- To do -
Taking the line that contains "the splits the" as the first, copy each line exactly up to and including the last line below.

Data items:

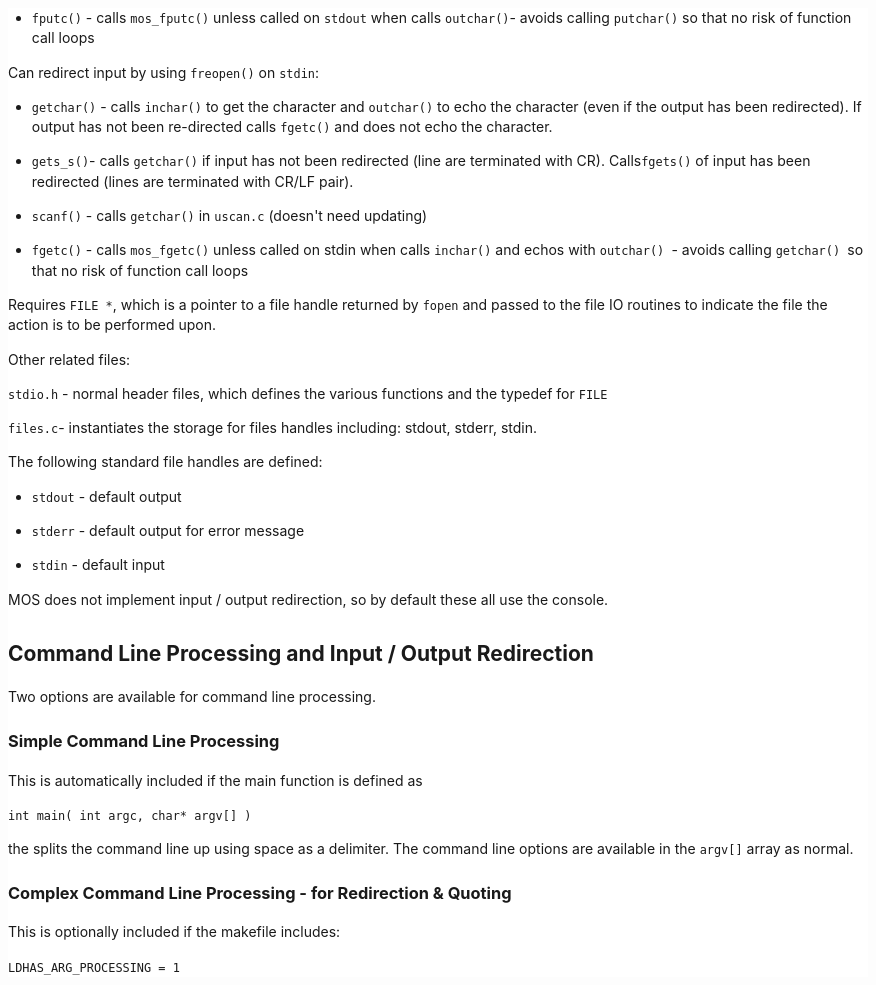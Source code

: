 - `fputc()` - calls `mos_fputc()` unless called on `stdout` when calls `outchar()`- avoids calling `putchar()` so that no risk of function call loops

Can redirect input by using `freopen()` on `stdin`:

- `getchar()` - calls `inchar()` to get the character and `outchar()` to echo the character (even if the output has been redirected). If output has not been re-directed calls `fgetc()` and does not echo the character.

- `gets_s()`- calls `getchar()` if input has not been redirected (line are terminated with CR). Calls`fgets()` of input has been redirected (lines are terminated with CR/LF pair).

- `scanf()` - calls `getchar()` in `uscan.c` (doesn't need updating)

- `fgetc()` - calls `mos_fgetc()` unless called on stdin when calls `inchar()` and echos with `outchar() `- avoids calling `getchar() `so that no risk of function call loops

Requires `FILE *`, which is a pointer to a file handle returned by `fopen` and passed to the file IO routines to indicate the file the action is to be performed upon.

Other related files:

`stdio.h` - normal header files, which defines the various functions and the typedef for `FILE`

`files.c`- instantiates the storage for files handles including: stdout, stderr, stdin.

The following standard file handles are defined:

- `stdout` - default output

- `stderr` - default output for error message

- `stdin` - default input

MOS does not implement input / output redirection, so by default these all use the console. 

## Command Line Processing and Input / Output Redirection

Two options are available for command line processing.

### Simple Command Line Processing

This is automatically included if the main function is defined as

```
int main( int argc, char* argv[] )
```

the splits the command line up using space as a delimiter. The command line options are available in the `argv[]` array as normal. 

### Complex Command Line Processing - for Redirection & Quoting

This is optionally included if the makefile includes:

```
LDHAS_ARG_PROCESSING = 1
```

- Exercise answer -
the splits the command line up using space as a delimiter. The command line options are available in the `argv[]` array as normal. 

### Complex Command Line Processing - for Redirection & Quoting

This is optionally included if the makefile includes:

```
LDHAS_ARG_PROCESSING = 1
```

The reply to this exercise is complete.